Hair

Hair has been much on my mind recently, probably because it keeps getting in my eyes. I grow it thick, and I usually put off haircuts until the last minute, so I’ve had plenty of occasion to wonder just what this stuff is that sprouts from our bodies and we spend so much time cutting, conditioning, combing and cussing.

“Hairs,” says the encyclopedia, “are thin growths that protrude like filaments from the skin of mammals.” Only mammals have hair, varying from thick, like sheep, to sparse, like elephants, to almost non-existent, like whales and Star Trek‘s Captain Picard.

Hair performs many functions. Animals with lots of it usually need it for insulation. Special facial hairs called vibrissae (or “whiskers,” though our own whiskers aren’t vibrissae), serve as touch organs. Hair can camouflage: the spots of a leopard make it hard to see among the shifting shadows of leaves, and the fur of rabbits changes from dark in the summer to snow-white in the winter. Patterns of hair growth may distinguish the sexes: the beards of men and the manes of lions. And hair can even help an animal defend itself: porcupine quills are hairs, and the horn of the rhinoceros is made of hair.

In addition, hairs in particular body regions may have specific functions. For example, touching the eyelashes triggers nerve circuits that close the eyelid.

Hair grows out of “follicles” located in the epidermis, or top layer, of the skin. Sweat glands lubricate the hair, and “sebaceous” glands give it a waxy coating that keeps it from drying out (and makes unwashed hair oily.) Every follicle also has a tiny muscle which raises the hair in response to fear or cold. If we had enough fur, this would make us fluff up to look bigger and feel warmer. As it is, it just makes us look like plucked waterfowl.

Like skin, hairs are living parts of the body, made up of three layers of cells, some alive, some dead. The middle layer gives hair its shape and hardness, accumulating keratin, the same protein scales, feathers, nails, hooves, claws, horns and the outer, waterproof layer of skin are made of. Hair colour, which ranges from yellow to black, comes from melanin, the same pigment that colours our skin. When the melanin-making cells die, hair emerges without pigment: gray. The shape of the hair determines how it grows: the flatter the hair in cross section, the curlier it is.

Here’s an unsurprising bit of data: hair is not permanent. Hair follicles alternate growth phases with rest phases with shedding phases (where they get rid of the current hair and start a new one). A human scalp hair usually lasts about four years.

Some animals shed most of their hair at once, usually seasonally, but human and cat follicles seem to have independent cycles. In other words, we both shed all year long.

Some people shed hair that never comes back: they go bald. Most common is pattern baldness, a hereditary trait that shows up in men more than women because it’s influenced by testosterone. No hair tonic or medical measure can prevent or reverse it.

Premature baldness, however, can result from many things, from typhoid fever to stress to nutritional deficiencies to radiation to chemotherapy. To combat it, plugs of hair-containing skin from the back of the head, or even individual follicles, are sometimes successfully transplanted on bare areas of the scalp. Recently, the hypertension drug minoxidil has had a lot of press as a hair restorer, but it’s expensive, must be used daily, and seems to work mainly on young men who’ve only just begun to lose hair.

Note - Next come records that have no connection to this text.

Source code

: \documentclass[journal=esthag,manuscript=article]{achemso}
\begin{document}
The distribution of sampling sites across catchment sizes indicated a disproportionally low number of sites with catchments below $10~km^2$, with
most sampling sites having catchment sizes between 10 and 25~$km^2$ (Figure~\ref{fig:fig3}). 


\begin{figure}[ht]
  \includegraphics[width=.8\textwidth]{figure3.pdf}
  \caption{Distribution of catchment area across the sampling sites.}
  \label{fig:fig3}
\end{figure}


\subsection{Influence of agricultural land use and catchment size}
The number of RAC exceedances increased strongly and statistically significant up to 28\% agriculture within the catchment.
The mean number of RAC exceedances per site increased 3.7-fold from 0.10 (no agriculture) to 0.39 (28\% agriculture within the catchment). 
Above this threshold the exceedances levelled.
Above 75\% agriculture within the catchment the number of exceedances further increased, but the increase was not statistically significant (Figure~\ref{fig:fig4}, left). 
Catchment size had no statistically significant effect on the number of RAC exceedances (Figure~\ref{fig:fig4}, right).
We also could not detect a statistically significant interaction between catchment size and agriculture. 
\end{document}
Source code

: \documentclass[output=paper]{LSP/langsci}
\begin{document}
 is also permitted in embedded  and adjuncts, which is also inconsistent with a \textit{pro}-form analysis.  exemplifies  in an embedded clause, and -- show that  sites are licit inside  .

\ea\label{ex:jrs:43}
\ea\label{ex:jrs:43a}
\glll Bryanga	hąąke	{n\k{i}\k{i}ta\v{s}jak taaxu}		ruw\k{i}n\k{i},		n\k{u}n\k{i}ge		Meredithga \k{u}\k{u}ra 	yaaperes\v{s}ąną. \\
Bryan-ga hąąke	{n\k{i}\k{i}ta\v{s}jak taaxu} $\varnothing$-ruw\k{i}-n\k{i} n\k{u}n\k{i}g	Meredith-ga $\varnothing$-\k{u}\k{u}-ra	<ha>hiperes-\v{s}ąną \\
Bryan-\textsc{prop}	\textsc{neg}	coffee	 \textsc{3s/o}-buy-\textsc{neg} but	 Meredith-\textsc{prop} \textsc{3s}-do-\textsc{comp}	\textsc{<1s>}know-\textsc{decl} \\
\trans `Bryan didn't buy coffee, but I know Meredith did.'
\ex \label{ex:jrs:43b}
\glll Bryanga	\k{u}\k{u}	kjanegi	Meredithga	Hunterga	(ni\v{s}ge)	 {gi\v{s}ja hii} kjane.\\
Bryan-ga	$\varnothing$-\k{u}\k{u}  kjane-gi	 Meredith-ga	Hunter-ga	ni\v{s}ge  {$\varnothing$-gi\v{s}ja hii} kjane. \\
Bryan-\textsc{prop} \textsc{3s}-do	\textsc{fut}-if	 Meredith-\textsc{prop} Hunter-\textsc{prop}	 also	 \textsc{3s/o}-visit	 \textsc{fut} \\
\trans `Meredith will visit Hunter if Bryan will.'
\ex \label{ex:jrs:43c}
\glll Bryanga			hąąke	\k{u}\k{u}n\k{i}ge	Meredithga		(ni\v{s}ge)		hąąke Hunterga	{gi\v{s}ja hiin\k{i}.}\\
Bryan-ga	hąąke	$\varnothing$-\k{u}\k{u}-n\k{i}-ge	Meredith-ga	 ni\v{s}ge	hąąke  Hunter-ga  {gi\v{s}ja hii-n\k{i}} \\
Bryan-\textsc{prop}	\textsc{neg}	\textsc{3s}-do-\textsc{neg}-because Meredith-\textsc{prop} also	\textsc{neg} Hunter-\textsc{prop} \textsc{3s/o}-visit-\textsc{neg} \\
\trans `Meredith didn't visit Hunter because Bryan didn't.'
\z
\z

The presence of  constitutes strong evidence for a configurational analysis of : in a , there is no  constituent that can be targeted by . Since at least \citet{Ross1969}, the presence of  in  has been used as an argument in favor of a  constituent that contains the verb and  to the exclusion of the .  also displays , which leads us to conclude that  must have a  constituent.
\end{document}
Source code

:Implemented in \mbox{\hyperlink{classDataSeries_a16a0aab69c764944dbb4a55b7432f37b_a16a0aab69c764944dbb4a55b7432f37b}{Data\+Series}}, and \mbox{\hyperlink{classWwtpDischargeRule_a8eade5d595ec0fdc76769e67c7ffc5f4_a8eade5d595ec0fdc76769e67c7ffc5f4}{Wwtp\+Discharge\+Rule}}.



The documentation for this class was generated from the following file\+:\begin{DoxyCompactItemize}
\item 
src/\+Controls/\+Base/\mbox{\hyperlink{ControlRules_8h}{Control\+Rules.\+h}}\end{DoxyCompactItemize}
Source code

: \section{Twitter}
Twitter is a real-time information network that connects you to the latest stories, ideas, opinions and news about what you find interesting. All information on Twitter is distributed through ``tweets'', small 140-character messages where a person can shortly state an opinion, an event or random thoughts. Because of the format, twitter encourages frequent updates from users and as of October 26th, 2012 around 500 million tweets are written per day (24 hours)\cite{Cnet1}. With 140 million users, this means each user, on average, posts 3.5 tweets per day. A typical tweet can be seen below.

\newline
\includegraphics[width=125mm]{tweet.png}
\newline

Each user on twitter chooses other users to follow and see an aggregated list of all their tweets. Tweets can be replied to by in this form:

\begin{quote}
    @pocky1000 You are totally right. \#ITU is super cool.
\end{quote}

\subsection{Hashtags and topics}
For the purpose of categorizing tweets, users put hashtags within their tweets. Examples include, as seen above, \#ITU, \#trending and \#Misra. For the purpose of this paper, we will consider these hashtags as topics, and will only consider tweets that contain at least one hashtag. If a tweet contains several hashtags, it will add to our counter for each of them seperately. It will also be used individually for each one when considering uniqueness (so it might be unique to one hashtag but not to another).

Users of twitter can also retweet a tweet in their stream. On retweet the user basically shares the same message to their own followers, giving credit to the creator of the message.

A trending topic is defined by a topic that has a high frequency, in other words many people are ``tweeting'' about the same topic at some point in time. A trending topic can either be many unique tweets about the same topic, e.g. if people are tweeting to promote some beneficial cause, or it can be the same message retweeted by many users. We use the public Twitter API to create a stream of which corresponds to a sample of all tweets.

On the other end of the scale is hirsutism, an excessive growth of hair. Unwanted hair may be bleached or temporarily removed through shaving, waxing, plucking or chemical warfare, but the only permanent solution is electrolysis, in which the hair root is destroyed by an electrical current transmitted through a slender needle.

Usually we don’t want our hair removed, just groomed, for which we turn to a barber, a person serving in an occupation that might be the world’s oldest, if that title weren’t reserved for something else. At one time, barbering was allied with surgery; in fact, the striped red-and-white barber’s pole signifies blood and bandages. (This is not something to share with a small boy already unhappy with the idea of getting his hair cut.)

In the U.S. there are more than 160,000 barbers and barbering is a $1 billion-a-year business. I think it’s about time I did my bit to help Canadian barbers catch up.